[Extracted records]
☆ ☆ ☆ ☆ ☆
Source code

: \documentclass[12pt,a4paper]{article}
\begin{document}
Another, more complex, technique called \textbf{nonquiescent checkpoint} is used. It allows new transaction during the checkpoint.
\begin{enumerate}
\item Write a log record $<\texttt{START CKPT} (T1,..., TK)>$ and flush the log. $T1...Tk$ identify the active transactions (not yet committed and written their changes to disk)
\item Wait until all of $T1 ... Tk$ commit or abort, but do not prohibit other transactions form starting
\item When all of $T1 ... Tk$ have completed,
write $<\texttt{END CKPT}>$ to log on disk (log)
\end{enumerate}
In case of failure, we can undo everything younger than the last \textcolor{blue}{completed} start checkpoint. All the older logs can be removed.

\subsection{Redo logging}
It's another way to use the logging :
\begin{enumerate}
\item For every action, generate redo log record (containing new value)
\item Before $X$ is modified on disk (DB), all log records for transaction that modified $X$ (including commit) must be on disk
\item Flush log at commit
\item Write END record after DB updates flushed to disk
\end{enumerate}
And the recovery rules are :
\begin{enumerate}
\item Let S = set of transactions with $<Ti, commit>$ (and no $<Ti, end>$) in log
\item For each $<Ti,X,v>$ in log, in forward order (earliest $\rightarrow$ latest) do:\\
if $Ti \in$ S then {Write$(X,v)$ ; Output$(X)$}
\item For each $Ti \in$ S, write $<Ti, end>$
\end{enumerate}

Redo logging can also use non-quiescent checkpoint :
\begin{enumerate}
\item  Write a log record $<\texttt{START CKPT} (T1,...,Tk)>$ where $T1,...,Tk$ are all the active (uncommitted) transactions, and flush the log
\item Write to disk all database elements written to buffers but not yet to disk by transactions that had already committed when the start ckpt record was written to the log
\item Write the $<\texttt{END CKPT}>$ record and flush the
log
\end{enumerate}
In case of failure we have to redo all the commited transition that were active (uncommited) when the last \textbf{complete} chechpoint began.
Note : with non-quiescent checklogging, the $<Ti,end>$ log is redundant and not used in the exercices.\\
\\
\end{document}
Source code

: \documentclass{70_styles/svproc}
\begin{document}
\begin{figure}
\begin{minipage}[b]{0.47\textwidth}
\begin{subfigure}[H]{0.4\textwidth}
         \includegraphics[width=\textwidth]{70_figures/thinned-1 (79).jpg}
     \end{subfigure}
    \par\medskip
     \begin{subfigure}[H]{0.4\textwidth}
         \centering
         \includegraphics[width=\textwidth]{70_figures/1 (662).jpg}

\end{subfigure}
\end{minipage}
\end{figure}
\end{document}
☆ ☆ ☆ ☆ ☆
> ACTIVITY
Up to and including the line with "transactions, and flush the log", output each line of the entries above exactly, starting from the first.

> EXERCISE RESPONSE
Source code

: \documentclass[12pt,a4paper]{article}
\begin{document}
Another, more complex, technique called \textbf{nonquiescent checkpoint} is used. It allows new transaction during the checkpoint.
\begin{enumerate}
\item Write a log record $<\texttt{START CKPT} (T1,..., TK)>$ and flush the log. $T1...Tk$ identify the active transactions (not yet committed and written their changes to disk)
\item Wait until all of $T1 ... Tk$ commit or abort, but do not prohibit other transactions form starting
\item When all of $T1 ... Tk$ have completed,
write $<\texttt{END CKPT}>$ to log on disk (log)
\end{enumerate}
In case of failure, we can undo everything younger than the last \textcolor{blue}{completed} start checkpoint. All the older logs can be removed.

\subsection{Redo logging}
It's another way to use the logging :
\begin{enumerate}
\item For every action, generate redo log record (containing new value)
\item Before $X$ is modified on disk (DB), all log records for transaction that modified $X$ (including commit) must be on disk
\item Flush log at commit
\item Write END record after DB updates flushed to disk
\end{enumerate}
And the recovery rules are :
\begin{enumerate}
\item Let S = set of transactions with $<Ti, commit>$ (and no $<Ti, end>$) in log
\item For each $<Ti,X,v>$ in log, in forward order (earliest $\rightarrow$ latest) do:\\
if $Ti \in$ S then {Write$(X,v)$ ; Output$(X)$}
\item For each $Ti \in$ S, write $<Ti, end>$
\end{enumerate}

Redo logging can also use non-quiescent checkpoint :
\begin{enumerate}
\item  Write a log record $<\texttt{START CKPT} (T1,...,Tk)>$ where $T1,...,Tk$ are all the active (uncommitted) transactions, and flush the log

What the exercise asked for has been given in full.